Size-Dependent Drug Loading, Gene Complexation, Cell Uptake, and Transfection of a Novel Dendron-Lipid Nanoparticle for Drug/Gene Co-delivery.

ABSTRACT

Dendron micelles have shown promising results as a multifunctional delivery system, owing to their unique molecular architecture. Herein, we have prepared a novel poly(amidoamine) (PAMAM) dendron-lipid hybrid nanoparticle (DLNP) as a nanocarrier for drug/gene co-delivery and examined how the dendron generation of DLNPs impacts their cargo-carrying capabilities. DLNPs, formed by a thin-layer hydration method, were internally loaded with chemo-drugs and externally complexed with plasmids. Compared to generation 2 dendron DLNP (D2LNPs), D3LNPs demonstrated a higher drug encapsulation efficiency (31% vs 87%) and better gene complexation (minimal N/P ratio of 201 vs 51 for complexation) due to their smaller micellar aggregation number and higher charge density, respectively.
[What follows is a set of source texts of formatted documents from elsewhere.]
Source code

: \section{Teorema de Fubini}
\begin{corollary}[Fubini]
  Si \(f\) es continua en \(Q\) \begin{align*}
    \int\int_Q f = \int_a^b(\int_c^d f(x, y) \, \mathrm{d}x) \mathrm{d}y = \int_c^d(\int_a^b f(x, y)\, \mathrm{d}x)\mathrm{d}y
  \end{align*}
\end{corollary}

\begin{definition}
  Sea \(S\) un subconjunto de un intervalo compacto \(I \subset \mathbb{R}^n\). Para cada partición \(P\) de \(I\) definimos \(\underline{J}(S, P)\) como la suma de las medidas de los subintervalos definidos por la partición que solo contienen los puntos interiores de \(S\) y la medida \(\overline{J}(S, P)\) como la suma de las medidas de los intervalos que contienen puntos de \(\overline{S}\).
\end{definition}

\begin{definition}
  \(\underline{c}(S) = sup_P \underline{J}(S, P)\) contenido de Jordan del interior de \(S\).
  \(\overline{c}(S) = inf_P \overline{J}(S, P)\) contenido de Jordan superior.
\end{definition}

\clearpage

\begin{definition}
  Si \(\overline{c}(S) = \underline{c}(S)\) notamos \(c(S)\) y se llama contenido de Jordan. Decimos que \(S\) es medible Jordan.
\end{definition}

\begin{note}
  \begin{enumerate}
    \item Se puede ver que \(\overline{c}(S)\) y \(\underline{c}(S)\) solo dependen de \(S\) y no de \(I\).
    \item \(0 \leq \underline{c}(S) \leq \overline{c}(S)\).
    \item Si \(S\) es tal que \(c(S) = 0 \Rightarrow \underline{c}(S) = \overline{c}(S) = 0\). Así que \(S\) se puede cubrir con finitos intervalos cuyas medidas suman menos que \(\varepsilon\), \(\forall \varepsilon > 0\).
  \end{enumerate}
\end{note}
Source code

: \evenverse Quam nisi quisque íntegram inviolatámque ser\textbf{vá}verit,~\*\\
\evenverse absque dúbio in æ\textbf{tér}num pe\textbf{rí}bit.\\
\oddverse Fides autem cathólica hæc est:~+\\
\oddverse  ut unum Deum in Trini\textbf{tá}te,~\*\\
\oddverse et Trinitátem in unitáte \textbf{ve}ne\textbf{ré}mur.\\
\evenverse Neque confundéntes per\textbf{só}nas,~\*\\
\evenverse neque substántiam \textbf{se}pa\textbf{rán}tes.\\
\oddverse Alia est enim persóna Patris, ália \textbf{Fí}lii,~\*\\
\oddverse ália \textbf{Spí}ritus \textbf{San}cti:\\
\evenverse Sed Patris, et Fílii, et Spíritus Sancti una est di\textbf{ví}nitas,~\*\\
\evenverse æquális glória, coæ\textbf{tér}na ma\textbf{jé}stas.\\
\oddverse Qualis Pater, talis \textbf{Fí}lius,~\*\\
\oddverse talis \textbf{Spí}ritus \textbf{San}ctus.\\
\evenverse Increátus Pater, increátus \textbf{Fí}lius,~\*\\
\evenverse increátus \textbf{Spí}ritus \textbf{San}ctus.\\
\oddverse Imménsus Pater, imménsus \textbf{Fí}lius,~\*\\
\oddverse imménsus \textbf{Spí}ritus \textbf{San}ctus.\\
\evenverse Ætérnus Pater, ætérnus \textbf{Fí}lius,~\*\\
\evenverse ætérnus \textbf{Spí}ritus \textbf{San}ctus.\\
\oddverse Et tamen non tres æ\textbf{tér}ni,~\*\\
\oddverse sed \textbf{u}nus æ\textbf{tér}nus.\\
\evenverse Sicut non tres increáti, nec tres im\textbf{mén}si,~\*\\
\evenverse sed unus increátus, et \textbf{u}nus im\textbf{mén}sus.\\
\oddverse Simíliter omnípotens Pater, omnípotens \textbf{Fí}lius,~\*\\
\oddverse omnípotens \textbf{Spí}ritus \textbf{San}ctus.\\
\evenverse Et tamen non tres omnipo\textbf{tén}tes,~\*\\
Furthermore, D3LNPs were able to avoid endocytosis and subsequent lysosomal degradation and demonstrated a higher cellular uptake than D2LNPs. As a result, D3LNPs exhibited significantly enhanced antitumor and gene transfection efficacy in comparison to D2LNPs. These findings provide design cues for engineering multifunctional dendron-based nanotherapeutic systems for effective combination cancer treatment.